REQUIREMENT: Drop the images, then output the listing exactly.

RECORDS FOR THIS EXERCISE:
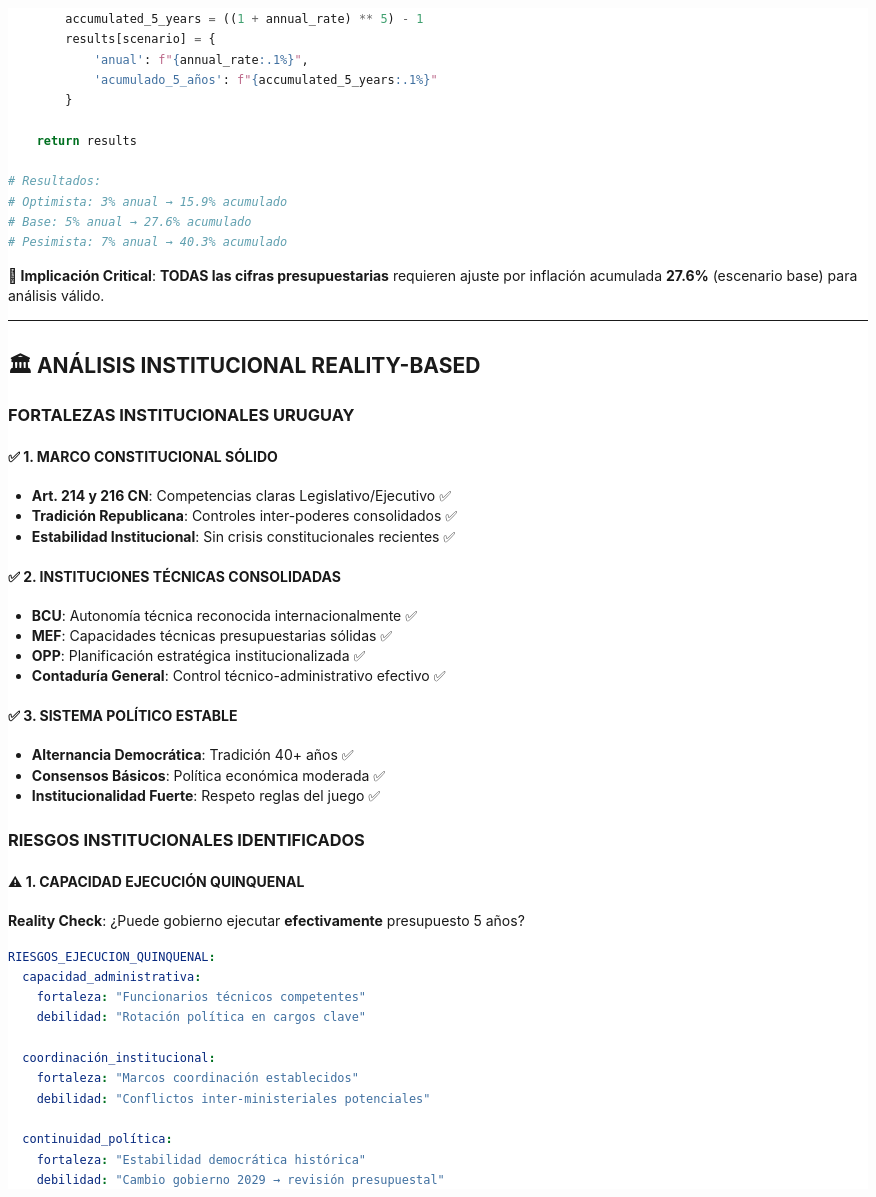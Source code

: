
 ```python
        accumulated_5_years = ((1 + annual_rate) ** 5) - 1
        results[scenario] = {
            'anual': f"{annual_rate:.1%}",
            'acumulado_5_años': f"{accumulated_5_years:.1%}"
        }
    
    return results

# Resultados:
# Optimista: 3% anual → 15.9% acumulado
# Base: 5% anual → 27.6% acumulado  
# Pesimista: 7% anual → 40.3% acumulado
```

**🚨 Implicación Critical**: **TODAS las cifras presupuestarias** requieren ajuste por inflación acumulada **27.6%** (escenario base) para análisis válido.

---

## 🏛️ **ANÁLISIS INSTITUCIONAL REALITY-BASED**

### **FORTALEZAS INSTITUCIONALES URUGUAY**

#### **✅ 1. MARCO CONSTITUCIONAL SÓLIDO**
- **Art. 214 y 216 CN**: Competencias claras Legislativo/Ejecutivo ✅
- **Tradición Republicana**: Controles inter-poderes consolidados ✅  
- **Estabilidad Institucional**: Sin crisis constitucionales recientes ✅

#### **✅ 2. INSTITUCIONES TÉCNICAS CONSOLIDADAS**
- **BCU**: Autonomía técnica reconocida internacionalmente ✅
- **MEF**: Capacidades técnicas presupuestarias sólidas ✅  
- **OPP**: Planificación estratégica institucionalizada ✅
- **Contaduría General**: Control técnico-administrativo efectivo ✅

#### **✅ 3. SISTEMA POLÍTICO ESTABLE**
- **Alternancia Democrática**: Tradición 40+ años ✅
- **Consensos Básicos**: Política económica moderada ✅
- **Institucionalidad Fuerte**: Respeto reglas del juego ✅

### **RIESGOS INSTITUCIONALES IDENTIFICADOS**

#### **⚠️ 1. CAPACIDAD EJECUCIÓN QUINQUENAL**
**Reality Check**: ¿Puede gobierno ejecutar **efectivamente** presupuesto 5 años?

```yaml
RIESGOS_EJECUCION_QUINQUENAL:
  capacidad_administrativa:
    fortaleza: "Funcionarios técnicos competentes"
    debilidad: "Rotación política en cargos clave"
    
  coordinación_institucional:
    fortaleza: "Marcos coordinación establecidos"
    debilidad: "Conflictos inter-ministeriales potenciales"
    
  continuidad_política:
    fortaleza: "Estabilidad democrática histórica"  
    debilidad: "Cambio gobierno 2029 → revisión presupuestal"
```
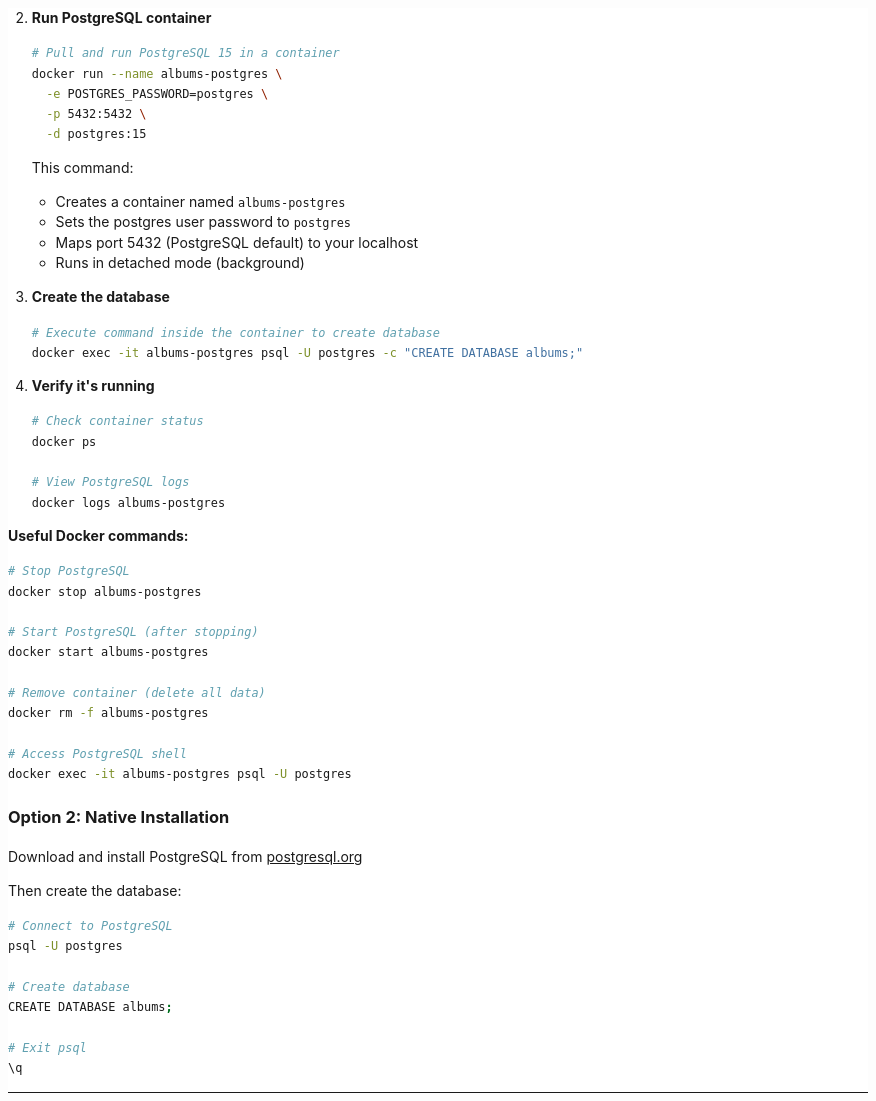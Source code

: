 2. **Run PostgreSQL container**
   ```bash
   # Pull and run PostgreSQL 15 in a container
   docker run --name albums-postgres \
     -e POSTGRES_PASSWORD=postgres \
     -p 5432:5432 \
     -d postgres:15
   ```

   This command:
   - Creates a container named `albums-postgres`
   - Sets the postgres user password to `postgres`
   - Maps port 5432 (PostgreSQL default) to your localhost
   - Runs in detached mode (background)

3. **Create the database**
   ```bash
   # Execute command inside the container to create database
   docker exec -it albums-postgres psql -U postgres -c "CREATE DATABASE albums;"
   ```

4. **Verify it's running**
   ```bash
   # Check container status
   docker ps

   # View PostgreSQL logs
   docker logs albums-postgres
   ```

**Useful Docker commands:**
```bash
# Stop PostgreSQL
docker stop albums-postgres

# Start PostgreSQL (after stopping)
docker start albums-postgres

# Remove container (delete all data)
docker rm -f albums-postgres

# Access PostgreSQL shell
docker exec -it albums-postgres psql -U postgres
```

### Option 2: Native Installation

Download and install PostgreSQL from [postgresql.org](https://www.postgresql.org/download/)

Then create the database:
```bash
# Connect to PostgreSQL
psql -U postgres

# Create database
CREATE DATABASE albums;

# Exit psql
\q
```

---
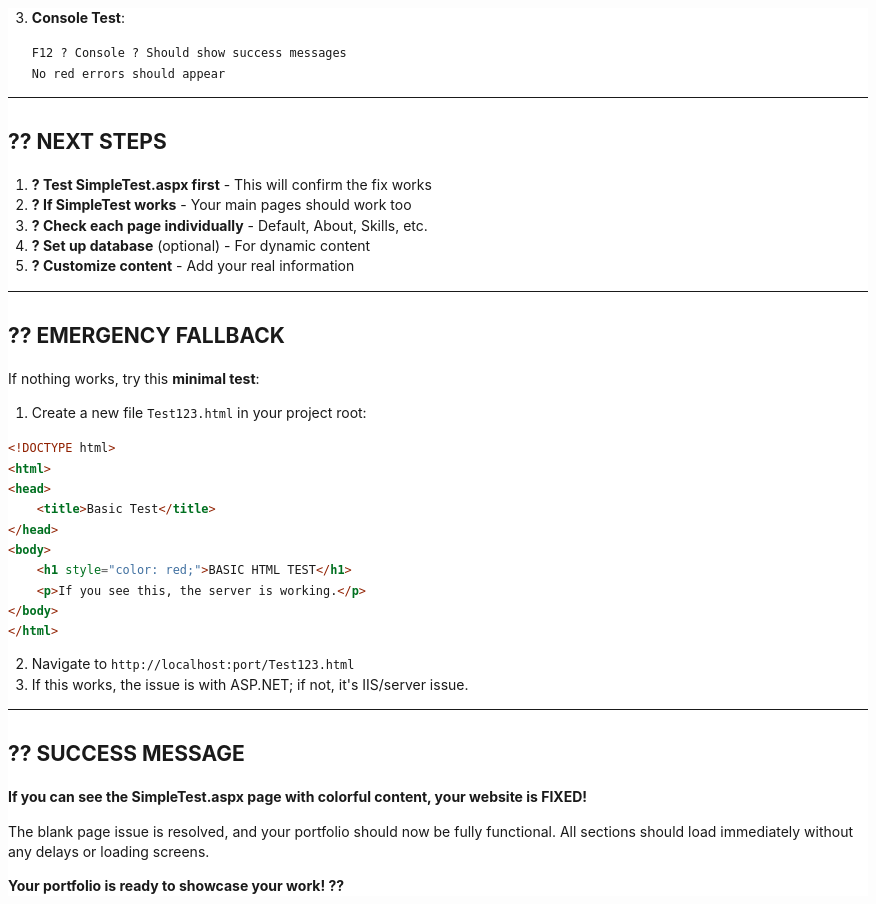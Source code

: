 3. **Console Test**:
   ```
   F12 ? Console ? Should show success messages
   No red errors should appear
   ```

---

## ?? **NEXT STEPS**

1. **? Test SimpleTest.aspx first** - This will confirm the fix works
2. **? If SimpleTest works** - Your main pages should work too
3. **? Check each page individually** - Default, About, Skills, etc.
4. **? Set up database** (optional) - For dynamic content
5. **? Customize content** - Add your real information

---

## ?? **EMERGENCY FALLBACK**

If nothing works, try this **minimal test**:

1. Create a new file `Test123.html` in your project root:
```html
<!DOCTYPE html>
<html>
<head>
    <title>Basic Test</title>
</head>
<body>
    <h1 style="color: red;">BASIC HTML TEST</h1>
    <p>If you see this, the server is working.</p>
</body>
</html>
```

2. Navigate to `http://localhost:port/Test123.html`
3. If this works, the issue is with ASP.NET; if not, it's IIS/server issue.

---

## ?? **SUCCESS MESSAGE**

**If you can see the SimpleTest.aspx page with colorful content, your website is FIXED!**

The blank page issue is resolved, and your portfolio should now be fully functional. All sections should load immediately without any delays or loading screens.

**Your portfolio is ready to showcase your work! ??**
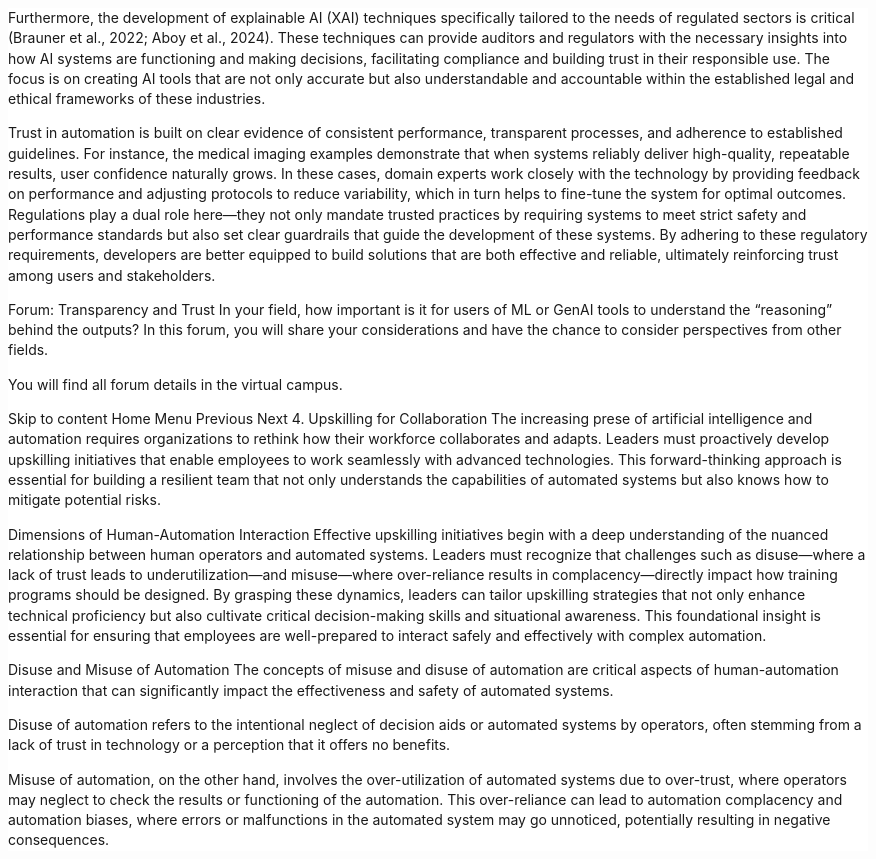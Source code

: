 Furthermore, the development of explainable AI (XAI) techniques specifically tailored to the needs of regulated sectors is critical (Brauner et al., 2022; Aboy et al., 2024). These techniques can provide auditors and regulators with the necessary insights into how AI systems are functioning and making decisions, facilitating compliance and building trust in their responsible use. The focus is on creating AI tools that are not only accurate but also understandable and accountable within the established legal and ethical frameworks of these industries.

Trust in automation is built on clear evidence of consistent performance, transparent processes, and adherence to established guidelines. For instance, the medical imaging examples demonstrate that when systems reliably deliver high-quality, repeatable results, user confidence naturally grows. In these cases, domain experts work closely with the technology by providing feedback on performance and adjusting protocols to reduce variability, which in turn helps to fine-tune the system for optimal outcomes. Regulations play a dual role here—they not only mandate trusted practices by requiring systems to meet strict safety and performance standards but also set clear guardrails that guide the development of these systems. By adhering to these regulatory requirements, developers are better equipped to build solutions that are both effective and reliable, ultimately reinforcing trust among users and stakeholders.

Forum: Transparency and Trust
In your field, how important is it for users of ML or GenAI tools to understand the “reasoning” behind the outputs? In this forum, you will share your considerations and have the chance to consider perspectives from other fields.​

You will find all forum details in the virtual campus.

Skip to content
Home Menu
Previous
Next 4. Upskilling for Collaboration
The increasing prese of artificial intelligence and automation requires organizations to rethink how their workforce collaborates and adapts. Leaders must proactively develop upskilling initiatives that enable employees to work seamlessly with advanced technologies. This forward-thinking approach is essential for building a resilient team that not only understands the capabilities of automated systems but also knows how to mitigate potential risks.

Dimensions of Human-Automation Interaction
Effective upskilling initiatives begin with a deep understanding of the nuanced relationship between human operators and automated systems. Leaders must recognize that challenges such as disuse—where a lack of trust leads to underutilization—and misuse—where over-reliance results in complacency—directly impact how training programs should be designed. By grasping these dynamics, leaders can tailor upskilling strategies that not only enhance technical proficiency but also cultivate critical decision-making skills and situational awareness. This foundational insight is essential for ensuring that employees are well-prepared to interact safely and effectively with complex automation.

Disuse and Misuse of Automation
The concepts of misuse and disuse of automation are critical aspects of human-automation interaction that can significantly impact the effectiveness and safety of automated systems.

Disuse of automation refers to the intentional neglect of decision aids or automated systems by operators, often stemming from a lack of trust in technology or a perception that it offers no benefits.

Misuse of automation, on the other hand, involves the over-utilization of automated systems due to over-trust, where operators may neglect to check the results or functioning of the automation. This over-reliance can lead to automation complacency and automation biases, where errors or malfunctions in the automated system may go unnoticed, potentially resulting in negative consequences.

THE COMPLETED TASK:
Source code

:
 ```python
        accumulated_5_years = ((1 + annual_rate) ** 5) - 1
        results[scenario] = {
            'anual': f"{annual_rate:.1%}",
            'acumulado_5_años': f"{accumulated_5_years:.1%}"
        }
    
    return results

# Resultados:
# Optimista: 3% anual → 15.9% acumulado
# Base: 5% anual → 27.6% acumulado  
# Pesimista: 7% anual → 40.3% acumulado
```

**🚨 Implicación Critical**: **TODAS las cifras presupuestarias** requieren ajuste por inflación acumulada **27.6%** (escenario base) para análisis válido.

---

## 🏛️ **ANÁLISIS INSTITUCIONAL REALITY-BASED**

### **FORTALEZAS INSTITUCIONALES URUGUAY**

#### **✅ 1. MARCO CONSTITUCIONAL SÓLIDO**
- **Art. 214 y 216 CN**: Competencias claras Legislativo/Ejecutivo ✅
- **Tradición Republicana**: Controles inter-poderes consolidados ✅  
- **Estabilidad Institucional**: Sin crisis constitucionales recientes ✅

#### **✅ 2. INSTITUCIONES TÉCNICAS CONSOLIDADAS**
- **BCU**: Autonomía técnica reconocida internacionalmente ✅
- **MEF**: Capacidades técnicas presupuestarias sólidas ✅  
- **OPP**: Planificación estratégica institucionalizada ✅
- **Contaduría General**: Control técnico-administrativo efectivo ✅

#### **✅ 3. SISTEMA POLÍTICO ESTABLE**
- **Alternancia Democrática**: Tradición 40+ años ✅
- **Consensos Básicos**: Política económica moderada ✅
- **Institucionalidad Fuerte**: Respeto reglas del juego ✅

### **RIESGOS INSTITUCIONALES IDENTIFICADOS**

#### **⚠️ 1. CAPACIDAD EJECUCIÓN QUINQUENAL**
**Reality Check**: ¿Puede gobierno ejecutar **efectivamente** presupuesto 5 años?

```yaml
RIESGOS_EJECUCION_QUINQUENAL:
  capacidad_administrativa:
    fortaleza: "Funcionarios técnicos competentes"
    debilidad: "Rotación política en cargos clave"
    
  coordinación_institucional:
    fortaleza: "Marcos coordinación establecidos"
    debilidad: "Conflictos inter-ministeriales potenciales"
    
  continuidad_política:
    fortaleza: "Estabilidad democrática histórica"  
    debilidad: "Cambio gobierno 2029 → revisión presupuestal"
```
Source code

: 2. **Run PostgreSQL container**
   ```bash
   # Pull and run PostgreSQL 15 in a container
   docker run --name albums-postgres \
     -e POSTGRES_PASSWORD=postgres \
     -p 5432:5432 \
     -d postgres:15
   ```

   This command:
   - Creates a container named `albums-postgres`
   - Sets the postgres user password to `postgres`
   - Maps port 5432 (PostgreSQL default) to your localhost
   - Runs in detached mode (background)

3. **Create the database**
   ```bash
   # Execute command inside the container to create database
   docker exec -it albums-postgres psql -U postgres -c "CREATE DATABASE albums;"
   ```

4. **Verify it's running**
   ```bash
   # Check container status
   docker ps

   # View PostgreSQL logs
   docker logs albums-postgres
   ```

**Useful Docker commands:**
```bash
# Stop PostgreSQL
docker stop albums-postgres

# Start PostgreSQL (after stopping)
docker start albums-postgres

# Remove container (delete all data)
docker rm -f albums-postgres

# Access PostgreSQL shell
docker exec -it albums-postgres psql -U postgres
```

### Option 2: Native Installation

Download and install PostgreSQL from [postgresql.org](https://www.postgresql.org/download/)

Then create the database:
```bash
# Connect to PostgreSQL
psql -U postgres

# Create database
CREATE DATABASE albums;

# Exit psql
\q
```

---
Source code

: 3. **Console Test**:
   ```
   F12 ? Console ? Should show success messages
   No red errors should appear
   ```

---

## ?? **NEXT STEPS**

1. **? Test SimpleTest.aspx first** - This will confirm the fix works
2. **? If SimpleTest works** - Your main pages should work too
3. **? Check each page individually** - Default, About, Skills, etc.
4. **? Set up database** (optional) - For dynamic content
5. **? Customize content** - Add your real information

---

## ?? **EMERGENCY FALLBACK**

If nothing works, try this **minimal test**:

1. Create a new file `Test123.html` in your project root:
```html
<!DOCTYPE html>
<html>
<head>
    <title>Basic Test</title>
</head>
<body>
    <h1 style="color: red;">BASIC HTML TEST</h1>
    <p>If you see this, the server is working.</p>
</body>
</html>
```

2. Navigate to `http://localhost:port/Test123.html`
3. If this works, the issue is with ASP.NET; if not, it's IIS/server issue.

---

## ?? **SUCCESS MESSAGE**

**If you can see the SimpleTest.aspx page with colorful content, your website is FIXED!**

The blank page issue is resolved, and your portfolio should now be fully functional. All sections should load immediately without any delays or loading screens.

**Your portfolio is ready to showcase your work! ??**
Source code

: Furthermore, the development of explainable AI (XAI) techniques specifically tailored to the needs of regulated sectors is critical (Brauner et al., 2022; Aboy et al., 2024). These techniques can provide auditors and regulators with the necessary insights into how AI systems are functioning and making decisions, facilitating compliance and building trust in their responsible use. The focus is on creating AI tools that are not only accurate but also understandable and accountable within the established legal and ethical frameworks of these industries.

Trust in automation is built on clear evidence of consistent performance, transparent processes, and adherence to established guidelines. For instance, the medical imaging examples demonstrate that when systems reliably deliver high-quality, repeatable results, user confidence naturally grows. In these cases, domain experts work closely with the technology by providing feedback on performance and adjusting protocols to reduce variability, which in turn helps to fine-tune the system for optimal outcomes. Regulations play a dual role here—they not only mandate trusted practices by requiring systems to meet strict safety and performance standards but also set clear guardrails that guide the development of these systems. By adhering to these regulatory requirements, developers are better equipped to build solutions that are both effective and reliable, ultimately reinforcing trust among users and stakeholders.

Forum: Transparency and Trust
In your field, how important is it for users of ML or GenAI tools to understand the “reasoning” behind the outputs? In this forum, you will share your considerations and have the chance to consider perspectives from other fields.​

You will find all forum details in the virtual campus.

Skip to content
Home Menu
Previous
Next 4. Upskilling for Collaboration
The increasing prese of artificial intelligence and automation requires organizations to rethink how their workforce collaborates and adapts. Leaders must proactively develop upskilling initiatives that enable employees to work seamlessly with advanced technologies. This forward-thinking approach is essential for building a resilient team that not only understands the capabilities of automated systems but also knows how to mitigate potential risks.

Dimensions of Human-Automation Interaction
Effective upskilling initiatives begin with a deep understanding of the nuanced relationship between human operators and automated systems. Leaders must recognize that challenges such as disuse—where a lack of trust leads to underutilization—and misuse—where over-reliance results in complacency—directly impact how training programs should be designed. By grasping these dynamics, leaders can tailor upskilling strategies that not only enhance technical proficiency but also cultivate critical decision-making skills and situational awareness. This foundational insight is essential for ensuring that employees are well-prepared to interact safely and effectively with complex automation.

Disuse and Misuse of Automation
The concepts of misuse and disuse of automation are critical aspects of human-automation interaction that can significantly impact the effectiveness and safety of automated systems.

Disuse of automation refers to the intentional neglect of decision aids or automated systems by operators, often stemming from a lack of trust in technology or a perception that it offers no benefits.

Misuse of automation, on the other hand, involves the over-utilization of automated systems due to over-trust, where operators may neglect to check the results or functioning of the automation. This over-reliance can lead to automation complacency and automation biases, where errors or malfunctions in the automated system may go unnoticed, potentially resulting in negative consequences.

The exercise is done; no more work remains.